Filter the entries below, keeping only lines with the word "more".

Source data

################

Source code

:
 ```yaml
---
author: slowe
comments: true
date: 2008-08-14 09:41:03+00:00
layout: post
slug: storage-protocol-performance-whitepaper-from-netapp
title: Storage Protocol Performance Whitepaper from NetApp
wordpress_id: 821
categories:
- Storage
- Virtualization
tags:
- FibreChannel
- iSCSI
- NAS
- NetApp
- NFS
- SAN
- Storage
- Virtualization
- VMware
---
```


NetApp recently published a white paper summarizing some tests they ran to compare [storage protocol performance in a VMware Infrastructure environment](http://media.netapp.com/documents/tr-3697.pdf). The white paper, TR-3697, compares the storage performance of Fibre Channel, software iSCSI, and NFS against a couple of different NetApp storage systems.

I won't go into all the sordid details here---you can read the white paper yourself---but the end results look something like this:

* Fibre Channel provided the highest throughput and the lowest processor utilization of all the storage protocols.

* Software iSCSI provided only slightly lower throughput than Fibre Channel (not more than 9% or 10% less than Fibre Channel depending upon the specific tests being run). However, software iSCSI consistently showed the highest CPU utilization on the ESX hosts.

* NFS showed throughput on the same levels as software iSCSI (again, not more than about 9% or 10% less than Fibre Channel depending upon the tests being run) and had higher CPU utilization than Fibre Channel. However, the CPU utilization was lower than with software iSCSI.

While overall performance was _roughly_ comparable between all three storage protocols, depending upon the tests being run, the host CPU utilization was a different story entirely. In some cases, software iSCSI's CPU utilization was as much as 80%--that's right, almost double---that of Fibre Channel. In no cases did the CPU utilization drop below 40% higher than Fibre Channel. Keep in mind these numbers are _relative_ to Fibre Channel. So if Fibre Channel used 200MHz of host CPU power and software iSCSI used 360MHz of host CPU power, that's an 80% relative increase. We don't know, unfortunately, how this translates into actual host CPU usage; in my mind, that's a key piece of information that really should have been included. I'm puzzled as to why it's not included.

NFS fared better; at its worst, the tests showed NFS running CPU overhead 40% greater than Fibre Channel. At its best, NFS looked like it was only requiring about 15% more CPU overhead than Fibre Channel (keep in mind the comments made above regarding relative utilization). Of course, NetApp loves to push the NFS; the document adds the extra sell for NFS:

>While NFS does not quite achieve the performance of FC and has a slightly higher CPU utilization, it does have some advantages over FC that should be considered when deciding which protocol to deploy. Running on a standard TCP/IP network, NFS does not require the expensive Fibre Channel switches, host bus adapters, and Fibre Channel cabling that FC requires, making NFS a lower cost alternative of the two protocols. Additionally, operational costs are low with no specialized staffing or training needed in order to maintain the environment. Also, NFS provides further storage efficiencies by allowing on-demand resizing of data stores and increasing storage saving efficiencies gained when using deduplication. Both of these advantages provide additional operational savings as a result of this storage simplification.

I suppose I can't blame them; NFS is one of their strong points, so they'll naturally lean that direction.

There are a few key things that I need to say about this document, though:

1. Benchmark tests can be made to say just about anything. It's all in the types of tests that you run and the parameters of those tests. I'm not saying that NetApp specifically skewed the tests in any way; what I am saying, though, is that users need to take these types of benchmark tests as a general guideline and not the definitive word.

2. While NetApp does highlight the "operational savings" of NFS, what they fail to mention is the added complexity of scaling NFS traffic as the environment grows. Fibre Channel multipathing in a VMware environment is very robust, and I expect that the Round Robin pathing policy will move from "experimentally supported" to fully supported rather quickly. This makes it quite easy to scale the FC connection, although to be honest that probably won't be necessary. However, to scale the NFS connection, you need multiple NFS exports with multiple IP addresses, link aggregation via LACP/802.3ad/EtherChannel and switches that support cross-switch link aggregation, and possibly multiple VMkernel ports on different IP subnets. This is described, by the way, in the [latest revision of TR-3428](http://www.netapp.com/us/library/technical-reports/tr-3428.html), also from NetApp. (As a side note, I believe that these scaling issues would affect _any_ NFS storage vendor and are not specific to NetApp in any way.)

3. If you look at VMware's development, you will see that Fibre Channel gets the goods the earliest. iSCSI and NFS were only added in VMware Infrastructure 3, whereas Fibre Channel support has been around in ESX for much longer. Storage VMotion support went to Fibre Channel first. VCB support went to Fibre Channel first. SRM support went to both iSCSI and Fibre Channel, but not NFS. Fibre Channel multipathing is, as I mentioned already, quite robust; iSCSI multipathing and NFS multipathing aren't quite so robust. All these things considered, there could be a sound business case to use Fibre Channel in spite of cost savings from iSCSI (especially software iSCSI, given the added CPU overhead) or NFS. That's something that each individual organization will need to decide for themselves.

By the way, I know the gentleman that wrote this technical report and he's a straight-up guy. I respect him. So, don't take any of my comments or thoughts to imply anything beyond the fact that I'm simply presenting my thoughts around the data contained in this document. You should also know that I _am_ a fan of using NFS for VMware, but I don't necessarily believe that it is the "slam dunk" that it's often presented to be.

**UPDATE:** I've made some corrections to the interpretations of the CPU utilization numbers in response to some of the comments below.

################

--- SOLUTION FOR THIS TASK ---
* Software iSCSI provided only slightly lower throughput than Fibre Channel (not more than 9% or 10% less than Fibre Channel depending upon the specific tests being run). However, software iSCSI consistently showed the highest CPU utilization on the ESX hosts.
* NFS showed throughput on the same levels as software iSCSI (again, not more than about 9% or 10% less than Fibre Channel depending upon the tests being run) and had higher CPU utilization than Fibre Channel. However, the CPU utilization was lower than with software iSCSI.
NFS fared better; at its worst, the tests showed NFS running CPU overhead 40% greater than Fibre Channel. At its best, NFS looked like it was only requiring about 15% more CPU overhead than Fibre Channel (keep in mind the comments made above regarding relative utilization). Of course, NetApp loves to push the NFS; the document adds the extra sell for NFS:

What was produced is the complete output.